Despite the significant financial impact of the Covid-19 pandemic, US healthcare providers and hospital organizations continue to implement strategic and tactical measures in order to manage financial challenges while ensuring optimal patient care and health promoting missions. Many innovative operational and service modifications have been adapted by the industry since March 2020. However, there are other fundamental changes that can improve the Revenue Cycle process and outcomes should be considered by providers and hospitals.


Efforts to ensure accurate and timely charge capture and subsequent claims scrubbing (e.g., charge review) can be labor intensive with less than optimal returns. Reasons hindering this costly process are due, in part, to the complexity of charge created by providers and hospitals and ever growing third party insurance (governmental and commercial) billing and coding requirements. Providers and hospitals can minimize their exposure by streamlining the charge structure and smart claims generation process thereby lessening chances for third party rejection and denial of claims.

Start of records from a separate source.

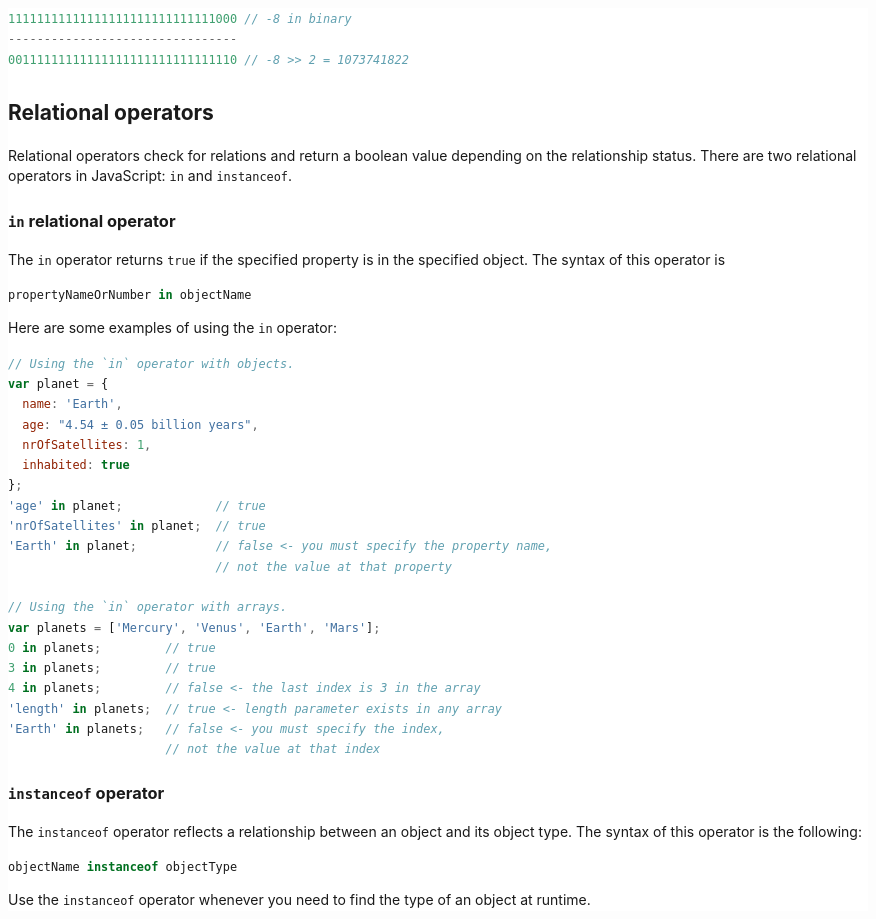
```javascript
11111111111111111111111111111000 // -8 in binary
--------------------------------
00111111111111111111111111111110 // -8 >> 2 = 1073741822
```

## Relational operators

Relational operators check for relations and return a boolean value depending on the relationship status. There are two relational operators in JavaScript: `in` and `instanceof`.

### `in` relational operator

The `in` operator returns `true` if the specified property is in the specified object. The syntax of this operator is 

```javascript
propertyNameOrNumber in objectName
```

Here are some examples of using the `in` operator:

```javascript
// Using the `in` operator with objects.
var planet = {
  name: 'Earth',
  age: "4.54 ± 0.05 billion years",
  nrOfSatellites: 1,
  inhabited: true
};
'age' in planet;             // true
'nrOfSatellites' in planet;  // true
'Earth' in planet;           // false <- you must specify the property name, 
                             // not the value at that property

// Using the `in` operator with arrays.
var planets = ['Mercury', 'Venus', 'Earth', 'Mars'];
0 in planets;         // true
3 in planets;         // true
4 in planets;         // false <- the last index is 3 in the array
'length' in planets;  // true <- length parameter exists in any array
'Earth' in planets;   // false <- you must specify the index,
                      // not the value at that index
```

### `instanceof` operator

The `instanceof` operator reflects a relationship between an object and its object type. The syntax of this operator is the following:

```javascript
objectName instanceof objectType
```

Use the `instanceof` operator whenever you need to find the type of an object at runtime.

For years, the exploration of revenue opportunities was tied to expanding billable services listed in the Charge Description Master (CDM) and improving coding qualities. As a result, there are many low impact charges in each CDM that are creating process inefficiencies and delays in payments. Below are just a few primary examples:


 

  • Increased the need to develop Revenue Integrity SMRs to manage CDM and charge capture accuracy
  • Increased frequency of claim edits that are costing hospital FTEs and delays in payments
  • Provided additional opportunities for third party payers to reject or deny claims when reporting low impact patient charges
  • Created challenges for hospitals to efficiently use claims data for meaningful trend analysis, quality control and process improvement activities

 

Streamlining CDM and charge structure will enable hospitals to achieve the following improvements:

 

  • Improved AR when there is a reduction in reporting of low impact patient charges (e.g. Streamlining Pharmacy charges that decreased outpatient denials by 35% with no impact on payments)
  • Enabled resources to focus charge capture accuracy and timeliness on meaningful patient billable charges (Modifying patient billable charges can improve daily claim processing and routing CDM maintenance up to 40%)
  • Improved efficiencies of data analytics once the low impact charges were removed from charging
  • Will enable the ability to publish meaningful charges in light of January 1, 2021 Price Transparency requirements
  • Improves the ability to adapt to various future Revenue Cycle related automation measures

 

Making major CDM and charge structure changes will not be a small task as this initiative will impact an organization's operations, finance, and managed care contract negotiations. It will require a coordinated effort by several departments and use data analytics to support the final decisions. Once the decisions are finalized, the implementation can be carried out in a staggered fashion to improve success rate. But given that the benefits outweigh the efforts, it is a good idea for healthcare organizations to start streamlining their CDM and charge structure to reap the rewards.